Transcribe the entries that follow exactly as they appear, minus pictures.

[Opening Records for this task section]

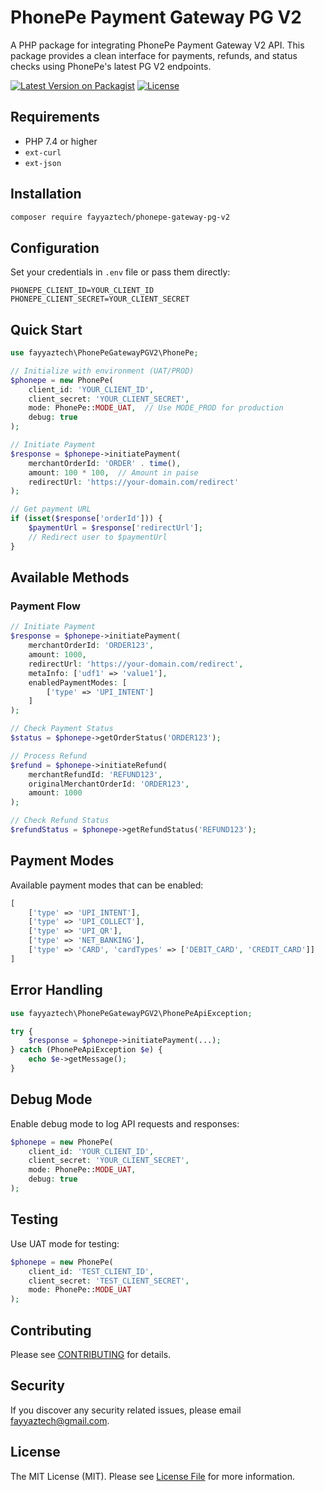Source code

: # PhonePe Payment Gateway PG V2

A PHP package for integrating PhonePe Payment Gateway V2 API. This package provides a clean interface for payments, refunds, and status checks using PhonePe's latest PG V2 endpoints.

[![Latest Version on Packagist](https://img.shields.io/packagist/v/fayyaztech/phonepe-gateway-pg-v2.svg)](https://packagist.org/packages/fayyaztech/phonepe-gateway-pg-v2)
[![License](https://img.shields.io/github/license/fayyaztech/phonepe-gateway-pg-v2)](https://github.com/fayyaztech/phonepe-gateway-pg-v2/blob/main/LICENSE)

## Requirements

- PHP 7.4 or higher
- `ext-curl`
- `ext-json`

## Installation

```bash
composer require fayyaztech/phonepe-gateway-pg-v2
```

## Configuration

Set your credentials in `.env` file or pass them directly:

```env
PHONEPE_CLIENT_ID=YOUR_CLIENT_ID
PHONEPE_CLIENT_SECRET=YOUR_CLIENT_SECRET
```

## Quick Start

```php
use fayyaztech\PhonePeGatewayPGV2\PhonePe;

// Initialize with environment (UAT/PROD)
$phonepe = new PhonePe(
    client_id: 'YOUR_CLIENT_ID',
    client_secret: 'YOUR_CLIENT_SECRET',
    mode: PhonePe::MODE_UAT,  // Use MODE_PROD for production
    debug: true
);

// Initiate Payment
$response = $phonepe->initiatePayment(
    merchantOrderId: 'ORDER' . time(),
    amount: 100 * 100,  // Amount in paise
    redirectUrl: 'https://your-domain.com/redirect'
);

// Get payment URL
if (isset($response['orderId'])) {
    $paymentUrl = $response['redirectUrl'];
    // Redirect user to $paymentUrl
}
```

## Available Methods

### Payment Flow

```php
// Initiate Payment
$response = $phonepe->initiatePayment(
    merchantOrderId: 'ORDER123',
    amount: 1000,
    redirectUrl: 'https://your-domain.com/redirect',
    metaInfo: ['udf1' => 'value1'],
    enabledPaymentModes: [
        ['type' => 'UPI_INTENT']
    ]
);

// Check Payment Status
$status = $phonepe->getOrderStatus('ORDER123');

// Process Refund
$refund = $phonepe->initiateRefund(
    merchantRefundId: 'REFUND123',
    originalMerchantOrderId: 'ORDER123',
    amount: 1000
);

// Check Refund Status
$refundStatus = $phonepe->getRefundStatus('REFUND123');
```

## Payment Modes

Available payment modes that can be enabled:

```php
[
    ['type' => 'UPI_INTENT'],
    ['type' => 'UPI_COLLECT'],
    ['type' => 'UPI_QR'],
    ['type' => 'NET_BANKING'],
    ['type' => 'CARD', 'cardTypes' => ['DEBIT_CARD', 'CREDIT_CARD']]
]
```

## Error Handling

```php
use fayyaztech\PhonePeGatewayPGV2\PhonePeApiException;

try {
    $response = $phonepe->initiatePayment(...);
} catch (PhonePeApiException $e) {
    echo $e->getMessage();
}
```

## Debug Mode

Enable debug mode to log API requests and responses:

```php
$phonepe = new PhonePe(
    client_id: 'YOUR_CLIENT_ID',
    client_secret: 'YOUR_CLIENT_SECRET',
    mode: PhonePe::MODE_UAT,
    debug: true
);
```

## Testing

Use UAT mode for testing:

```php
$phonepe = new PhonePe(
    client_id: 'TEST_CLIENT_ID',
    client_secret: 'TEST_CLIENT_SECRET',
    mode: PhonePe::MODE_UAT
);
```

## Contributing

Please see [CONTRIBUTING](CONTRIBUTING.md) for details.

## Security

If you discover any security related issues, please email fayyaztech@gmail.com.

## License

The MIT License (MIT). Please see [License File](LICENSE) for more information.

[Closing Records for this task section]

• [Answer to this exercise]
Source code

: # PhonePe Payment Gateway PG V2

A PHP package for integrating PhonePe Payment Gateway V2 API. This package provides a clean interface for payments, refunds, and status checks using PhonePe's latest PG V2 endpoints.

[![Latest Version on Packagist](https://img.shields.io/packagist/v/fayyaztech/phonepe-gateway-pg-v2.svg)](https://packagist.org/packages/fayyaztech/phonepe-gateway-pg-v2)
[![License](https://img.shields.io/github/license/fayyaztech/phonepe-gateway-pg-v2)](https://github.com/fayyaztech/phonepe-gateway-pg-v2/blob/main/LICENSE)

## Requirements

- PHP 7.4 or higher
- `ext-curl`
- `ext-json`

## Installation

```bash
composer require fayyaztech/phonepe-gateway-pg-v2
```

## Configuration

Set your credentials in `.env` file or pass them directly:

```env
PHONEPE_CLIENT_ID=YOUR_CLIENT_ID
PHONEPE_CLIENT_SECRET=YOUR_CLIENT_SECRET
```

## Quick Start

```php
use fayyaztech\PhonePeGatewayPGV2\PhonePe;

// Initialize with environment (UAT/PROD)
$phonepe = new PhonePe(
    client_id: 'YOUR_CLIENT_ID',
    client_secret: 'YOUR_CLIENT_SECRET',
    mode: PhonePe::MODE_UAT,  // Use MODE_PROD for production
    debug: true
);

// Initiate Payment
$response = $phonepe->initiatePayment(
    merchantOrderId: 'ORDER' . time(),
    amount: 100 * 100,  // Amount in paise
    redirectUrl: 'https://your-domain.com/redirect'
);

// Get payment URL
if (isset($response['orderId'])) {
    $paymentUrl = $response['redirectUrl'];
    // Redirect user to $paymentUrl
}
```

## Available Methods

### Payment Flow

```php
// Initiate Payment
$response = $phonepe->initiatePayment(
    merchantOrderId: 'ORDER123',
    amount: 1000,
    redirectUrl: 'https://your-domain.com/redirect',
    metaInfo: ['udf1' => 'value1'],
    enabledPaymentModes: [
        ['type' => 'UPI_INTENT']
    ]
);

// Check Payment Status
$status = $phonepe->getOrderStatus('ORDER123');

// Process Refund
$refund = $phonepe->initiateRefund(
    merchantRefundId: 'REFUND123',
    originalMerchantOrderId: 'ORDER123',
    amount: 1000
);

// Check Refund Status
$refundStatus = $phonepe->getRefundStatus('REFUND123');
```

## Payment Modes

Available payment modes that can be enabled:

```php
[
    ['type' => 'UPI_INTENT'],
    ['type' => 'UPI_COLLECT'],
    ['type' => 'UPI_QR'],
    ['type' => 'NET_BANKING'],
    ['type' => 'CARD', 'cardTypes' => ['DEBIT_CARD', 'CREDIT_CARD']]
]
```

## Error Handling

```php
use fayyaztech\PhonePeGatewayPGV2\PhonePeApiException;

try {
    $response = $phonepe->initiatePayment(...);
} catch (PhonePeApiException $e) {
    echo $e->getMessage();
}
```

## Debug Mode

Enable debug mode to log API requests and responses:

```php
$phonepe = new PhonePe(
    client_id: 'YOUR_CLIENT_ID',
    client_secret: 'YOUR_CLIENT_SECRET',
    mode: PhonePe::MODE_UAT,
    debug: true
);
```

## Testing

Use UAT mode for testing:

```php
$phonepe = new PhonePe(
    client_id: 'TEST_CLIENT_ID',
    client_secret: 'TEST_CLIENT_SECRET',
    mode: PhonePe::MODE_UAT
);
```

## Contributing

Please see [CONTRIBUTING](CONTRIBUTING.md) for details.

## Security

If you discover any security related issues, please email fayyaztech@gmail.com.

## License

The MIT License (MIT). Please see [License File](LICENSE) for more information.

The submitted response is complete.